**EXERCISE AIM**
Only those lines in the data below from the line containing "- **WHEN** model" through the line containing "在一个充满异国情调的宗教花坛", both included, should be restated word for word.

Data items

************

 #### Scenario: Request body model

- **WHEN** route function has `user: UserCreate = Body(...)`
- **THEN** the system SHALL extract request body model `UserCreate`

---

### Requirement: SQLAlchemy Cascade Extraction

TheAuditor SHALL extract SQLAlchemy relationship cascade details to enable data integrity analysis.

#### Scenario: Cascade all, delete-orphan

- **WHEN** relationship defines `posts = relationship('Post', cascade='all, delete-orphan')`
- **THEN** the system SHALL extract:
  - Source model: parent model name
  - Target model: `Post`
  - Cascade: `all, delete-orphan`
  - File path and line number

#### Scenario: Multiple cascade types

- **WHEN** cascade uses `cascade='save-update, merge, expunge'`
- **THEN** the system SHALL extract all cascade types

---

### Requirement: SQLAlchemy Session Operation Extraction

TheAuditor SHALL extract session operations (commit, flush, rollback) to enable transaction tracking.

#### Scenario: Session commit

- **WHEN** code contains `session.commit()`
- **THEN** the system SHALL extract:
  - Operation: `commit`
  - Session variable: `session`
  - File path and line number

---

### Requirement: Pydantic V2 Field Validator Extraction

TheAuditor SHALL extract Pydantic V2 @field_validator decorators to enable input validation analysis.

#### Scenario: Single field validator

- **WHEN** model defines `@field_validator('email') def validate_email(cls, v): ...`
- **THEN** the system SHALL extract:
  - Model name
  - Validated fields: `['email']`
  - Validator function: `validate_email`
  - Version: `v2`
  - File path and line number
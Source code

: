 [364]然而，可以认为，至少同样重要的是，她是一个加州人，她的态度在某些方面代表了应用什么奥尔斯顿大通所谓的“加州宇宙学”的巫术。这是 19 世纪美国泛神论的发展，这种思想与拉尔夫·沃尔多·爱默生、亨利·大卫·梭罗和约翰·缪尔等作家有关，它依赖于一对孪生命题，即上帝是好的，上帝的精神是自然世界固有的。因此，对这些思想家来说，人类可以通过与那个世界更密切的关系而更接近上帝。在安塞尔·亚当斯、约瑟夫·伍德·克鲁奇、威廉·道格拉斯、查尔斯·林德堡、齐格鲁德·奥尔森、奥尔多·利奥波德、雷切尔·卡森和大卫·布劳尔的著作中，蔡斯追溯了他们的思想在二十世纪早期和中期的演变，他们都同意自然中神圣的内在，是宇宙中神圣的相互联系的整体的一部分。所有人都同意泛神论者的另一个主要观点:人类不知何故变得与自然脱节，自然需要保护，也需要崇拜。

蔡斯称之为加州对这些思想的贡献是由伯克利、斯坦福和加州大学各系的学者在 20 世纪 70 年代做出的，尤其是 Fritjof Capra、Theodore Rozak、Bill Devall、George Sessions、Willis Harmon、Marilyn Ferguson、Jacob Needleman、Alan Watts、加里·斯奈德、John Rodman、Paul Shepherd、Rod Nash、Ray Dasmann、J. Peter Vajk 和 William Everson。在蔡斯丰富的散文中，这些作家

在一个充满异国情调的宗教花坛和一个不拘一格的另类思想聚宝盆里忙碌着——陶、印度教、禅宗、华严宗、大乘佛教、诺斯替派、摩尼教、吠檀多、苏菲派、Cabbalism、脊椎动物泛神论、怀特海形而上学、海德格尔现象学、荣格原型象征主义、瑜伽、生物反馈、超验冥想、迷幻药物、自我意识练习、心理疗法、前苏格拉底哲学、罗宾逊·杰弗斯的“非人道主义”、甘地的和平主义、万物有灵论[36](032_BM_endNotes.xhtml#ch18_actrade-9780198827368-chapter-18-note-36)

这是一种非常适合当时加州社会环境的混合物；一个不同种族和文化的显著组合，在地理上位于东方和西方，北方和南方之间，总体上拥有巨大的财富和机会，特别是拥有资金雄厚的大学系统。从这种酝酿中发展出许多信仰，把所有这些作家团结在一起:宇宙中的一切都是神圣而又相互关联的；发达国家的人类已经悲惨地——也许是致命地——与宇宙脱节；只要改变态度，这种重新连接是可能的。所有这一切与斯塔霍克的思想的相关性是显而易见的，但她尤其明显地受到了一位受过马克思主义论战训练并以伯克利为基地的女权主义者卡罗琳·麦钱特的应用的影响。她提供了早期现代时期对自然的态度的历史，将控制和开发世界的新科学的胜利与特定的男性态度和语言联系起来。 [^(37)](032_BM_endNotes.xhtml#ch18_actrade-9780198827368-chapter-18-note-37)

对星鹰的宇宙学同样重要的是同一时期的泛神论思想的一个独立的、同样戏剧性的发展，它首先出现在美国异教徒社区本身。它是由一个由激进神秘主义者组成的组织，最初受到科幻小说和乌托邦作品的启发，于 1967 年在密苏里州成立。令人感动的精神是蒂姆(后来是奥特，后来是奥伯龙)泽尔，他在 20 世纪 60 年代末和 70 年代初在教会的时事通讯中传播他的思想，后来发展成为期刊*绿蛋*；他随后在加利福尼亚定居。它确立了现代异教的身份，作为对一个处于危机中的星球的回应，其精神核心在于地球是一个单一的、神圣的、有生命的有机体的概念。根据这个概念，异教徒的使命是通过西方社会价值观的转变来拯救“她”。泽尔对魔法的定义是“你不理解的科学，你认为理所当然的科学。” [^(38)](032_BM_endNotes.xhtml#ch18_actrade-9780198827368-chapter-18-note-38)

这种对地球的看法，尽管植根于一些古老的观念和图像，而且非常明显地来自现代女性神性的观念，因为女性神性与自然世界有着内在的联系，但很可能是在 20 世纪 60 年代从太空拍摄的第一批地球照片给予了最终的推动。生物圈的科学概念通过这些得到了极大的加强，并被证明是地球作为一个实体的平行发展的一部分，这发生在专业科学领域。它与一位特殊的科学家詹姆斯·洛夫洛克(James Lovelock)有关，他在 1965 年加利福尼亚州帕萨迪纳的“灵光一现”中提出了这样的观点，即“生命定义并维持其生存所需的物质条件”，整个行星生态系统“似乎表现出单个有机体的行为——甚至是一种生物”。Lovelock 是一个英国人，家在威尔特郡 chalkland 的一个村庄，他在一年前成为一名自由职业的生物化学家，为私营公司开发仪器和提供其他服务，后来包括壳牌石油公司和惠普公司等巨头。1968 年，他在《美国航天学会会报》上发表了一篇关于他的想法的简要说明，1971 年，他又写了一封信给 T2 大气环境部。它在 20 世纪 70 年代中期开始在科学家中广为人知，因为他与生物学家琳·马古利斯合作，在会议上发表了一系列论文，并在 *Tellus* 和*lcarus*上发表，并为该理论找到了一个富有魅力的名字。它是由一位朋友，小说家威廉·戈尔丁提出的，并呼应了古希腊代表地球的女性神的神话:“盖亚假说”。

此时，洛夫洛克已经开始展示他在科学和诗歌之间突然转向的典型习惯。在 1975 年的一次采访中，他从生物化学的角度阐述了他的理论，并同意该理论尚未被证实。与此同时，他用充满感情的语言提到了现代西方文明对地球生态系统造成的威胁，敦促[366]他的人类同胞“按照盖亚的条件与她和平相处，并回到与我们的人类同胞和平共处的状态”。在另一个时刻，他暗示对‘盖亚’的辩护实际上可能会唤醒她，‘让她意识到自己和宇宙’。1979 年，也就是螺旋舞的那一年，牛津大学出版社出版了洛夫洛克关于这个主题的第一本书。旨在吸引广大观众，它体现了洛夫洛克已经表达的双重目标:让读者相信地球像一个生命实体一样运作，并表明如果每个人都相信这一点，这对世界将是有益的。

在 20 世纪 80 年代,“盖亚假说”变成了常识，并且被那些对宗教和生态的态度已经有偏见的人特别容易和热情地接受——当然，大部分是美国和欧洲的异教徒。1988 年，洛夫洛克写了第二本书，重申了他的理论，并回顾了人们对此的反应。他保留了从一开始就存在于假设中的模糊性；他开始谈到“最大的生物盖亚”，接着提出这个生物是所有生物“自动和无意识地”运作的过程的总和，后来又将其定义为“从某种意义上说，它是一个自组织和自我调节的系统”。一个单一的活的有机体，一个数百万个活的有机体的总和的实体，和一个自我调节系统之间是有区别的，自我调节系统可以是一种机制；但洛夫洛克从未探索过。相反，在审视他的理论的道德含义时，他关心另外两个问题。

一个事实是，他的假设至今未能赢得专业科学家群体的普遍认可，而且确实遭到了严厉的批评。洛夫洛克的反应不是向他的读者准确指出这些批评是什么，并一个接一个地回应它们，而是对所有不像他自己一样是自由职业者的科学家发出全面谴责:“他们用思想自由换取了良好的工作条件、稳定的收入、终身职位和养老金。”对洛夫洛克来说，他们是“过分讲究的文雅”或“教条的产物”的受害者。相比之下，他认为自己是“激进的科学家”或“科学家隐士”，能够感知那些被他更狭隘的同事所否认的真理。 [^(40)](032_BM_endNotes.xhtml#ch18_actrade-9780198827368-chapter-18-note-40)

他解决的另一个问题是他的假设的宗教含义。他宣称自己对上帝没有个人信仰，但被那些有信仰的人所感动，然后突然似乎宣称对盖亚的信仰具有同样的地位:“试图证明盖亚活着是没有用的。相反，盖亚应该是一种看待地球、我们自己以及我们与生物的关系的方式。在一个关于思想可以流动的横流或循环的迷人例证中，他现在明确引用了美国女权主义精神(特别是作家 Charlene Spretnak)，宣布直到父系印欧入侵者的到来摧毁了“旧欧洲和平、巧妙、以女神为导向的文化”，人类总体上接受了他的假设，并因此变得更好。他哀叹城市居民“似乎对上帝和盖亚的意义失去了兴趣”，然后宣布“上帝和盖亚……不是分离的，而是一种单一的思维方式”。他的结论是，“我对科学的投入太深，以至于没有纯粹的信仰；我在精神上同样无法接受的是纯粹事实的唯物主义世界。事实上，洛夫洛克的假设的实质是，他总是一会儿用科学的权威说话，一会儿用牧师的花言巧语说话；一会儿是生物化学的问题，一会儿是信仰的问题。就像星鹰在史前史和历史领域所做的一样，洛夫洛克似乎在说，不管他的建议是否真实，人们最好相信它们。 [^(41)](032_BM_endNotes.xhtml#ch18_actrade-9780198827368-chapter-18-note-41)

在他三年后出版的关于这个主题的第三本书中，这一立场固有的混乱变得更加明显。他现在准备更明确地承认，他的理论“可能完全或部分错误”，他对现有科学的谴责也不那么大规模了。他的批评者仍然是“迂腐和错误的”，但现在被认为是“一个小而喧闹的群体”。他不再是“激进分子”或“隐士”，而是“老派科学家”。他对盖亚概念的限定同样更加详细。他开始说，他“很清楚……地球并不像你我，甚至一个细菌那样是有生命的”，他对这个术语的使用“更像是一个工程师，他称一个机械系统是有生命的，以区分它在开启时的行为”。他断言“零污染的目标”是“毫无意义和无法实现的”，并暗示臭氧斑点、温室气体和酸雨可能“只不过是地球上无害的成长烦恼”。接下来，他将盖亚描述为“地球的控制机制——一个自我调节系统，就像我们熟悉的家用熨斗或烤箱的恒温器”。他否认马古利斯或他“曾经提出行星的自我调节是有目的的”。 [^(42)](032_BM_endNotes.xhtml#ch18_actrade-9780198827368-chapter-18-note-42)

************

**SOLUTION TO THE EXERCISE**
- **WHEN** model defines `@field_validator('email') def validate_email(cls, v): ...`
- **THEN** the system SHALL extract:
  - Model name
  - Validated fields: `['email']`
  - Validator function: `validate_email`
  - Version: `v2`
  - File path and line number
Source code

: [364]然而，可以认为，至少同样重要的是，她是一个加州人，她的态度在某些方面代表了应用什么奥尔斯顿大通所谓的“加州宇宙学”的巫术。这是 19 世纪美国泛神论的发展，这种思想与拉尔夫·沃尔多·爱默生、亨利·大卫·梭罗和约翰·缪尔等作家有关，它依赖于一对孪生命题，即上帝是好的，上帝的精神是自然世界固有的。因此，对这些思想家来说，人类可以通过与那个世界更密切的关系而更接近上帝。在安塞尔·亚当斯、约瑟夫·伍德·克鲁奇、威廉·道格拉斯、查尔斯·林德堡、齐格鲁德·奥尔森、奥尔多·利奥波德、雷切尔·卡森和大卫·布劳尔的著作中，蔡斯追溯了他们的思想在二十世纪早期和中期的演变，他们都同意自然中神圣的内在，是宇宙中神圣的相互联系的整体的一部分。所有人都同意泛神论者的另一个主要观点:人类不知何故变得与自然脱节，自然需要保护，也需要崇拜。

蔡斯称之为加州对这些思想的贡献是由伯克利、斯坦福和加州大学各系的学者在 20 世纪 70 年代做出的，尤其是 Fritjof Capra、Theodore Rozak、Bill Devall、George Sessions、Willis Harmon、Marilyn Ferguson、Jacob Needleman、Alan Watts、加里·斯奈德、John Rodman、Paul Shepherd、Rod Nash、Ray Dasmann、J. Peter Vajk 和 William Everson。在蔡斯丰富的散文中，这些作家

在一个充满异国情调的宗教花坛和一个不拘一格的另类思想聚宝盆里忙碌着——陶、印度教、禅宗、华严宗、大乘佛教、诺斯替派、摩尼教、吠檀多、苏菲派、Cabbalism、脊椎动物泛神论、怀特海形而上学、海德格尔现象学、荣格原型象征主义、瑜伽、生物反馈、超验冥想、迷幻药物、自我意识练习、心理疗法、前苏格拉底哲学、罗宾逊·杰弗斯的“非人道主义”、甘地的和平主义、万物有灵论[36](032_BM_endNotes.xhtml#ch18_actrade-9780198827368-chapter-18-note-36)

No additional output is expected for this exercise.